Wir hatten damals noch nicht viel Erfahrung mit solchen Reportagen. Unser gemieteter VW-Gol, eine sparsame brasilianische Kleinfassung des deutschen Golfs ohne den Buchstaben «f» am Ende, erwies sich rasch als ungeeignet: Mit den riesigen Distanzen am Amazonas ist nicht zu spaßen. Ein Ort, der auf der Karte ganz nah aussieht, kann in Wirklichkeit eine Tagesreise entfernt liegen, und so holperten wir Stunden um Stunden schlecht gefedert auf schlammigen Lehmtrassen durch den Wald. Wir fluchten über die kollabierende Klimaanlage und wichen Straßenlöchern aus, in denen unser Fahrzeug komplett hätte verschwinden können. Nachts blieben wir in Motels für Lastwagenfahrer oder in unseren mitgebrachten Hängematten, die wir in Hütten und unter Bäumen aufknüpften. Der Kofferraum war vollgepackt mit Proviant, Toilettenpapier und Moskitospray.
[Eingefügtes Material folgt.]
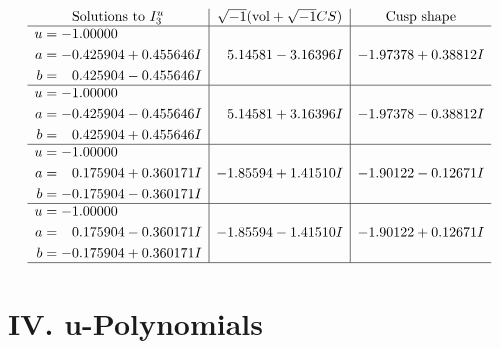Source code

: \documentclass[1p]{elsarticle_modified}
\theoremstyle{definition}
\newcommand{\I}{\sqrt{-1}}
\begin{document}
$$\begin{array}{c|c|c}  
\text{Solutions to }I^u_{3}& \I (\text{vol} + \sqrt{-1}CS) & \text{Cusp shape}\\
 \hline 
\begin{aligned}
u &= -1.00000\phantom{ +0.000000I} \\
a &= -0.425904 + 0.455646 I \\
b &= \phantom{-}0.425904 - 0.455646 I\end{aligned}
 & \phantom{-}5.14581 - 3.16396 I & -1.97378 + 0.38812 I \\ \hline\begin{aligned}
u &= -1.00000\phantom{ +0.000000I} \\
a &= -0.425904 - 0.455646 I \\
b &= \phantom{-}0.425904 + 0.455646 I\end{aligned}
 & \phantom{-}5.14581 + 3.16396 I & -1.97378 - 0.38812 I \\ \hline\begin{aligned}
u &= -1.00000\phantom{ +0.000000I} \\
a &= \phantom{-}0.175904 + 0.360171 I \\
b &= -0.175904 - 0.360171 I\end{aligned}
 & -1.85594 + 1.41510 I & -1.90122 - 0.12671 I \\ \hline\begin{aligned}
u &= -1.00000\phantom{ +0.000000I} \\
a &= \phantom{-}0.175904 - 0.360171 I \\
b &= -0.175904 + 0.360171 I\end{aligned}
 & -1.85594 - 1.41510 I & -1.90122 + 0.12671 I\\
 \hline 
 \end{array}$$\newpage
\newpage\renewcommand{\arraystretch}{1}
\centering \section*{ IV. u-Polynomials}
\end{document}
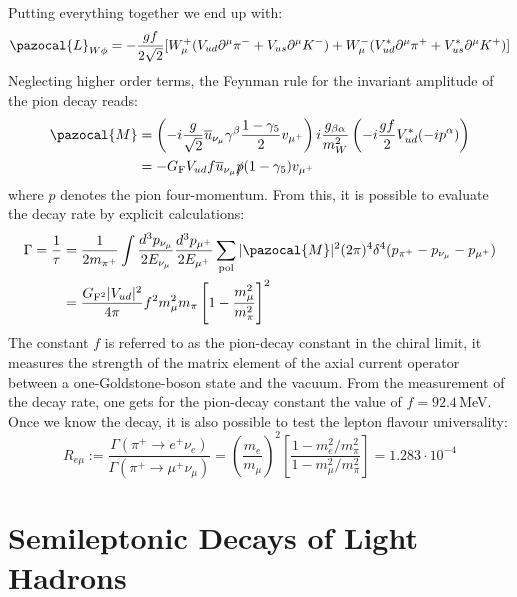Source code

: \documentclass[../main.tex]{subfiles}
\begin{document}
Putting everything together we end up with:
\[
\pazocal{L}_{W\phi}=-\frac{gf}{2\sqrt{2}}[W_\mu^+(V_{ud}\partial^\mu\pi^-+V_{us}\partial^\mu K^-)+W_\mu^-(V_{ud}^*\partial^\mu\pi^++V_{us}^*\partial^\mu K^+)]
\]
Neglecting higher order terms, the Feynman rule for the invariant amplitude of the pion decay reads:
\begin{align*}
\pazocal{M}&=\left(-i\frac{g}{\sqrt{2}}\overline{u}_{\nu_\mu}\gamma^\beta\frac{1-\gamma_5}{2}v_{\mu^+}\right)i\frac{g_{\beta\alpha}}{m_W^2}\left(-i\frac{gf}{2}V_{ud}^*(-ip^\alpha)\right)\\
&=-G_{\text{F}}V_{ud}f\overline{u}_{\nu_\mu}\slashed{p}(1-\gamma_5)v_{\mu^+}
\end{align*}
where $p$ denotes the pion four-momentum.
From this, it is possible to evaluate the decay rate by explicit calculations:
\begin{align*}
\Gamma=\frac{1}{\tau}&=\frac{1}{2m_{\pi^+}}\int\frac{d^3p_{\nu_\mu}}{2E_{\nu_\mu}}\frac{d^3p_{\mu^+}}{2E_{\mu^+}}\sum_{\text{pol}}|\pazocal{M}|^2(2\pi)^4\delta^4(p_{\pi^+}-p_{\nu_\mu}-p_{\mu^+})\\
&=\frac{G_{\text{F}^2}|V_{ud}|^2}{4\pi}f^2m_\mu^2m_\pi\left[1-\frac{m_\mu^2}{m_\pi^2}\right]^2
\end{align*}
The constant $f$ is referred to as the pion-decay constant in the chiral limit, it measures the strength of the matrix element of the axial current
operator between a one-Goldstone-boson state and the vacuum. From the measurement of the decay rate, one gets for the pion-decay constant the value of $f=92.4$\,MeV.
Once we know the decay, it is also possible to test the lepton flavour universality:
\[
R_{e\mu}:=\frac{\Gamma(\pi^+\to e^+\nu_e)}{\Gamma(\pi^+\to\mu^+\nu_\mu)}=\left(\frac{m_e}{m_\mu}\right)^2\left[\frac{1-m_e^2/m_\pi^2}{1-m_\mu^2/m_\pi^2}\right]=1.283\cdot10^{-4}
\]
\section{Semileptonic Decays of Light Hadrons}
\end{document}
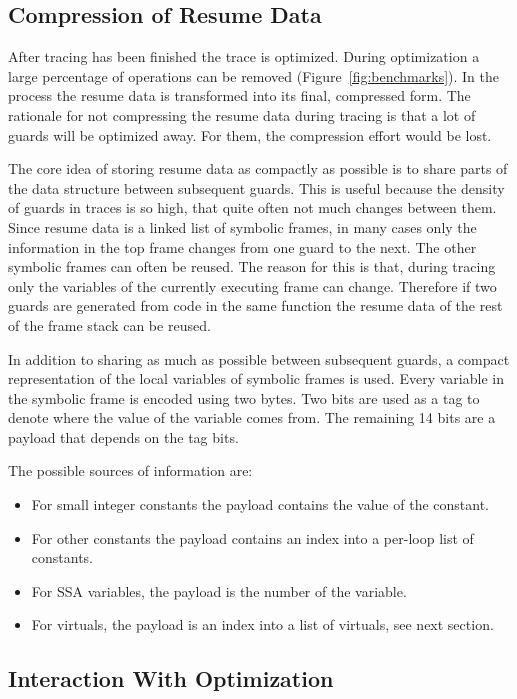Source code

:\documentclass[10pt,preprint]{sigplanconf}
\begin{document}
\subsection{Compression of Resume Data}
\label{sub:compression}

After tracing has been finished the trace is optimized.
During optimization a large percentage of operations can be removed (Figure~\ref{fig:benchmarks}).
In the process the resume data is transformed into its final, compressed form.
The rationale for not compressing the resume data during tracing
is that a lot of guards will be optimized away.
For them, the compression effort would be lost.

The core idea of storing resume data as compactly as possible
is to share parts of the data structure between subsequent guards.
This is useful because the density of guards in traces is so high,
that quite often not much changes between them.
Since resume data is a linked list of symbolic frames,
in many cases only the information in the top frame changes from one guard to the next.
The other symbolic frames can often be reused.
The reason for this is that, during tracing only the variables
of the currently executing frame can change.
Therefore if two guards are generated from code in the same function
the resume data of the rest of the frame stack can be reused.

In addition to sharing as much as possible between subsequent guards,
a compact representation of the local variables of symbolic frames is used.
Every variable in the symbolic frame is encoded using two bytes.
Two bits are used as a tag to denote where the value of the variable
comes from.
The remaining 14 bits are a payload that depends on the tag bits.

The possible sources of information are:

\begin{itemize}
    \item For small integer constants
        the payload contains the value of the constant.
    \item For other constants
        the payload contains an index into a per-loop list of constants.
    \item For SSA variables,
        the payload is the number of the variable.
    \item For virtuals,
        the payload is an index into a list of virtuals, see next section.
\end{itemize}

\subsection{Interaction With Optimization}
\label{sub:optimization}
\end{document}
Die langen Fahrten hatten auch einen Vorteil, denn sie machten uns eines klar: Es stimmt, was wir zuvor auf Satellitenfotos gesehen haben. Der Wald ist auf dem Rückzug. Man kann heute stundenlang durch das Amazonasgebiet fahren, wo früher noch Urwald stand, und durch die Wagenfenster nichts als Weiden und Sojapflanzungen sehen, bis an den Horizont.

Zusammenhängende Waldstücke findet man am Amazonas vor allem noch in den Indianergebieten – dort, wo indigene Völker ihre Heimat verteidigen.[4] Auch sie kann man auf den Satellitenfotos gut erkennen, als dunkle Flecken aus dichten Baumkronen, durchschlängelt von Flüssen. Ringsherum zeigen die Aufnahmen die Karos landwirtschaftlicher Betriebe auf entwaldeten Flächen. Brasilien gilt als der größte Waldvernichter der Welt. In den vergangenen fünfundvierzig Jahren wurde dort ein Fünftel der Amazonasbäume umgesägt, was einer kahlgerodeten Fläche so groß wie zweimal Deutschland entspricht. Ein weiteres Fünftel ist ausgedünnt und schwer beschädigt. Im Augenblick liegen die Steigerungsraten bei der Abholzung pro Jahr mal bei 20, 40, 50 Prozent.[5] Als wir 2013 unsere Reportage vorbereiteten, erklärten uns Klimaschützer, dass das Amazonasgebiet der größte Wasserspeicher des Planeten und ein gigantischer Vernichter von Treibhausgasen sei, doch neuerdings funktioniere der Wald nicht mehr richtig. Die grüne Lunge der Welt gerate außer Atem. Anderswo auf dem Planeten seien deshalb nun Überschwemmungs- und Dürrekatastrophen zu erwarten.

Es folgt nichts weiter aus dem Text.